Chuck Bednar for redOrbit.com – Your Universe Online
Braving the conditions of the South Pole, researchers from the University of Washington and the University of California, Irvine are in the process of drilling the first-ever deep ice core from that region of Antarctica.
The scientists have been working in around-the-clock daylight and brutally low temperatures as part of a project that will analyze 40,000 years worth of climate history at the South Pole. Called the South Pole Ice Core Project, the National Science Foundation-funded research is expected to drill to a depth of 1,500 meters to collect samples for analysis.
Drilling for the South Pole Ice Core Project is scheduled for 2014-2015 (~700 m / through the Holocene) and 2015-2016 (to 1500 m / 40,000 years), and it will provide the first environmental record of more than 3,000 years ever obtained from latitudes south of 82 degrees.
“The cold temperatures in the ice, about -50 C, have caused some surprises with drilling since certain aspects of the drill perform differently even than during the test in Greenland at -30 C,” T.J. Fudge, a UW postdoctoral researcher involved in the project, said in a statement.
[ Watch the Video: Scientists drilling first deep ice core at the South Pole ]
The drilling is taking place in a location less than two miles away from the South Pole, which the researchers explain is home to thick, uncontaminated layers of ice that may provide valuable new insights into how the climate of Antarctica interacts with the rest of the world.
“South Pole is part of the East Antarctic Ice Sheet, yet is influenced by storms coming across the West Antarctic Ice Sheet,” said Fudge, who is chief scientist this month. “This core will help us figure out how the two sides of Antarctica communicate during climate changes in the past.”

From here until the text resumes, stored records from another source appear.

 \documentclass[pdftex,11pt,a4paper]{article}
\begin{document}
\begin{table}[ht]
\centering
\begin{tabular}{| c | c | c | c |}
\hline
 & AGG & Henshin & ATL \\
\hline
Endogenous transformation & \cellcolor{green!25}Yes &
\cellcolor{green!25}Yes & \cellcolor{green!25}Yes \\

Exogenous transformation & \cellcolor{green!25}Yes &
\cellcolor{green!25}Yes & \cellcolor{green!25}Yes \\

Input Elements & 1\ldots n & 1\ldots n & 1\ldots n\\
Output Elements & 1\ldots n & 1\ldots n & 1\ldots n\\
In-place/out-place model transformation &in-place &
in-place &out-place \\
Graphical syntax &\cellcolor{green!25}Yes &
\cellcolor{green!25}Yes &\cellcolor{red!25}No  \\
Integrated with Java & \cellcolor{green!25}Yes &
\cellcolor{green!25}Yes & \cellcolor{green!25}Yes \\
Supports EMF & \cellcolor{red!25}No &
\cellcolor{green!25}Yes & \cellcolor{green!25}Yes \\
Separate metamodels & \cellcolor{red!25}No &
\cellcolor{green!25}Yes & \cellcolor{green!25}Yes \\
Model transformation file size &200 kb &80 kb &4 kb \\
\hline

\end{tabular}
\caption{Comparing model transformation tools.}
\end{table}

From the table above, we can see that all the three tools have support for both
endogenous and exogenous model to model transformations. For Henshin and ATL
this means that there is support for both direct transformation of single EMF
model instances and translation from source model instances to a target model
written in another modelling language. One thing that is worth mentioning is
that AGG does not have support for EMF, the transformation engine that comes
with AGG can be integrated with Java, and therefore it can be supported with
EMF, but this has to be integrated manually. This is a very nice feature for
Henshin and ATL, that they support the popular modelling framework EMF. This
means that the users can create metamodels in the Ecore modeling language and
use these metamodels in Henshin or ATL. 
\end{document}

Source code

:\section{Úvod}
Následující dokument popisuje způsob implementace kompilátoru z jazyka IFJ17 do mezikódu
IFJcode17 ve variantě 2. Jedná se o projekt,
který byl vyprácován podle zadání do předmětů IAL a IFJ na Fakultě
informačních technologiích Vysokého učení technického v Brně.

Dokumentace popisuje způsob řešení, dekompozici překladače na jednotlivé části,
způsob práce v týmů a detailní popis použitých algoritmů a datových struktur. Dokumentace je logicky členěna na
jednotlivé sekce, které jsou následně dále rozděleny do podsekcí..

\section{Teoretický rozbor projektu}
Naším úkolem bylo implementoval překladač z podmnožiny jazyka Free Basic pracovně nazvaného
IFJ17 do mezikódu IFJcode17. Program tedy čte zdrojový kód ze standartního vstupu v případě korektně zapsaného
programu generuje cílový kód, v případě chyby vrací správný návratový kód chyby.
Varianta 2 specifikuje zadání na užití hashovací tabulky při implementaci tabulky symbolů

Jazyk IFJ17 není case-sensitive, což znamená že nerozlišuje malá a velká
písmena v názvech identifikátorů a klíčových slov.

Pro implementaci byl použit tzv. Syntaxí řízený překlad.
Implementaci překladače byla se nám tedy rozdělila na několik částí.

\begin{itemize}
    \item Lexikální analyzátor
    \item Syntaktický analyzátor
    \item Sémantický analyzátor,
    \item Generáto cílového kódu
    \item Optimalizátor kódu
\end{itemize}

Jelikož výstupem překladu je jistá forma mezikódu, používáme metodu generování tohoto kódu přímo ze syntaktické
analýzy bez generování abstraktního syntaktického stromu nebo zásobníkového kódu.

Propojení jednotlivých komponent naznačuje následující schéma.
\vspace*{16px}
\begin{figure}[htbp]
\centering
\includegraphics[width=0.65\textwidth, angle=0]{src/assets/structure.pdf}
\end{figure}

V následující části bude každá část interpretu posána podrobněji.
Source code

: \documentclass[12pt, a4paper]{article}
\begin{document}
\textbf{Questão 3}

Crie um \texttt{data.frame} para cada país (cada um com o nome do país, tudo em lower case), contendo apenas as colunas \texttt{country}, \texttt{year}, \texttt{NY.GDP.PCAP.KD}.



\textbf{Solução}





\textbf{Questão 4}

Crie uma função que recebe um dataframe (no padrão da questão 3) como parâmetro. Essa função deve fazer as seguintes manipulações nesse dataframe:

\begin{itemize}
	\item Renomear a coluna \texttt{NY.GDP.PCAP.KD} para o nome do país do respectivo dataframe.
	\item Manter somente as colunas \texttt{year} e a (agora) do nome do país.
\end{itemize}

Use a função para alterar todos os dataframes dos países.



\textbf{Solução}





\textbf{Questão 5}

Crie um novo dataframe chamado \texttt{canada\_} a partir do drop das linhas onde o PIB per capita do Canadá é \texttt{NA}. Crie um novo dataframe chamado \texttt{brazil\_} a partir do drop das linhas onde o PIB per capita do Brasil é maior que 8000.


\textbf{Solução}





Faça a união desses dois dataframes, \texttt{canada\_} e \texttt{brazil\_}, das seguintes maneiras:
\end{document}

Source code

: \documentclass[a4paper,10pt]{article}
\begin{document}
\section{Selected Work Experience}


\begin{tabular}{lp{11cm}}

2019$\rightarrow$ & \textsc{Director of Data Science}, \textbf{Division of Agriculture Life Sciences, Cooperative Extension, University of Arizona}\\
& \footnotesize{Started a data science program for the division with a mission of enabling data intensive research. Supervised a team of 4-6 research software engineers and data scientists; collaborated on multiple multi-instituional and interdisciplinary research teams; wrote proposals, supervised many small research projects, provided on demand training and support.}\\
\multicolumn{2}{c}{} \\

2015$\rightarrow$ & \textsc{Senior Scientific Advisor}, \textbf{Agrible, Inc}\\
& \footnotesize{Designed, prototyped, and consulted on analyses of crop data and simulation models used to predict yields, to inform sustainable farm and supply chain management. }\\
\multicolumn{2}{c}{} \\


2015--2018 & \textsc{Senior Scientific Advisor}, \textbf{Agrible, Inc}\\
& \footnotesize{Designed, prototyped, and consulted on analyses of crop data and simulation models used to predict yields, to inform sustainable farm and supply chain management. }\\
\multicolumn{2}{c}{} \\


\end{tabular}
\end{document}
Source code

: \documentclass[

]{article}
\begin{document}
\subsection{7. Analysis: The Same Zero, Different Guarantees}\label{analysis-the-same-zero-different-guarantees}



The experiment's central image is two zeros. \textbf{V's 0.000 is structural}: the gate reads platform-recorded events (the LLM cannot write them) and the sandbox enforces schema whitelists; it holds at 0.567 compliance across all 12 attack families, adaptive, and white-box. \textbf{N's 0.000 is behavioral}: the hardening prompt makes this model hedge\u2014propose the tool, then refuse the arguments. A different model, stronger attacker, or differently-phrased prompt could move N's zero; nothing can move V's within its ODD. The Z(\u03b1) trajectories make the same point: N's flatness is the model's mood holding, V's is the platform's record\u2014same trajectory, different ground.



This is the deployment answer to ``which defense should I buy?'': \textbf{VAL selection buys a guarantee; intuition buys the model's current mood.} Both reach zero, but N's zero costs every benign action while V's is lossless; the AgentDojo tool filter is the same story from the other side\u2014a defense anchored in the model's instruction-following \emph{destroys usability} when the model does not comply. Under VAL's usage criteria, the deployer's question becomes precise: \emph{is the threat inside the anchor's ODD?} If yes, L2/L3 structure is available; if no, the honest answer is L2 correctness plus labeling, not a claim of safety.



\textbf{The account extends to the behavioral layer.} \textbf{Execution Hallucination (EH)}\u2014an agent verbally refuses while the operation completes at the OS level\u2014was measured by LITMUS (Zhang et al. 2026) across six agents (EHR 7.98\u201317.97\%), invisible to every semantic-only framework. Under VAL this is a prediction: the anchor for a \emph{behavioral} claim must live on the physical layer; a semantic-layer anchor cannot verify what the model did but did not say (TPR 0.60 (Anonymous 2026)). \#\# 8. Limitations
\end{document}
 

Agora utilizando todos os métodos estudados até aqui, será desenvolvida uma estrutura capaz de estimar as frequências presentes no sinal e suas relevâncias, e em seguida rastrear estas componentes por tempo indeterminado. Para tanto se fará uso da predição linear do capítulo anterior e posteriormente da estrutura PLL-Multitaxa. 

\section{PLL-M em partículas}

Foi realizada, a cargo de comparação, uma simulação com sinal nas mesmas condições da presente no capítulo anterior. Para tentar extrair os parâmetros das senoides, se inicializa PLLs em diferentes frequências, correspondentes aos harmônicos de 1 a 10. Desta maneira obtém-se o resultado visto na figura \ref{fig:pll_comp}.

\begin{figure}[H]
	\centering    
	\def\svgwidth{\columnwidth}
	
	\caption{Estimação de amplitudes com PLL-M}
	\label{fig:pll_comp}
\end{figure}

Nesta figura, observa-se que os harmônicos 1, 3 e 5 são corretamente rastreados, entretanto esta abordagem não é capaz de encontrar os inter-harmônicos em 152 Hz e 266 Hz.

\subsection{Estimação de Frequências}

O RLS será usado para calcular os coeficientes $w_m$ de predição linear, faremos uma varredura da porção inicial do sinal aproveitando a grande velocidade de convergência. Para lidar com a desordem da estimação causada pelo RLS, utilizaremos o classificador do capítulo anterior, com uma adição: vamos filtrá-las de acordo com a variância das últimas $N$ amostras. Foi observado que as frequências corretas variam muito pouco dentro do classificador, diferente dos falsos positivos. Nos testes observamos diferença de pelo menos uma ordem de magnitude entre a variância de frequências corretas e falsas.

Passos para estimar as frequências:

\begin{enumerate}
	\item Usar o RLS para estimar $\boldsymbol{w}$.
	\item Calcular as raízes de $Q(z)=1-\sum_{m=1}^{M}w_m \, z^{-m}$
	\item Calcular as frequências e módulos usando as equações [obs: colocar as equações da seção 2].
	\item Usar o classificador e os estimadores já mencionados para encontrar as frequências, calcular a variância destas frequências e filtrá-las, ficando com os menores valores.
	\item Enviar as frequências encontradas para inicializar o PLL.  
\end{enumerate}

The period between 40,000 years ago and 20,000 years ago included sudden and dramatic swings in temperature, with warming at the end of the last ice age, the researchers explained. By using a new type of intermediate-depth drill based and a new drilling fluid, they have been able to drill to depths of 1/3 of a mile thus far, and hope to pass 700 meters by the end of the season.
“We’re not just trying to punch through the ice sheet, the most important objective is to bring up the highest-quality ice possible,” said principal investigator Murat Aydin, a UC Irvine researcher who was chief scientist from early November through the end of December.
Once the core is drilled, it will be flown to McMurdo Station, a US Antarctic research center located on the southern tip of Ross Island, in three-foot sections. It will then be transferred to a ship and transported to the National Ice Core Laboratory in Denver, where scientists will gather this summer to process the samples and ship fragments to labs all over the country.
At the University of Washington, project co-leader and Earth and space sciences professor Eric Steig will analyze different types of oxygen molecules in the ice in order to determine its temperature. This research provide a record of climate changes for that region, and could also help evaluate the large-scale climate patterns throughout the Southern Hemisphere.
Meanwhile. Aydin and his UC Irvine colleagues will look at ultra-trace gases from air bubbles trapped in the ice. They are searching for gases that are one in a billion to one in a trillion molecules in the atmosphere, but which provide clues about how productive land-based plants were and how extensive tropical wetlands might have been in the past.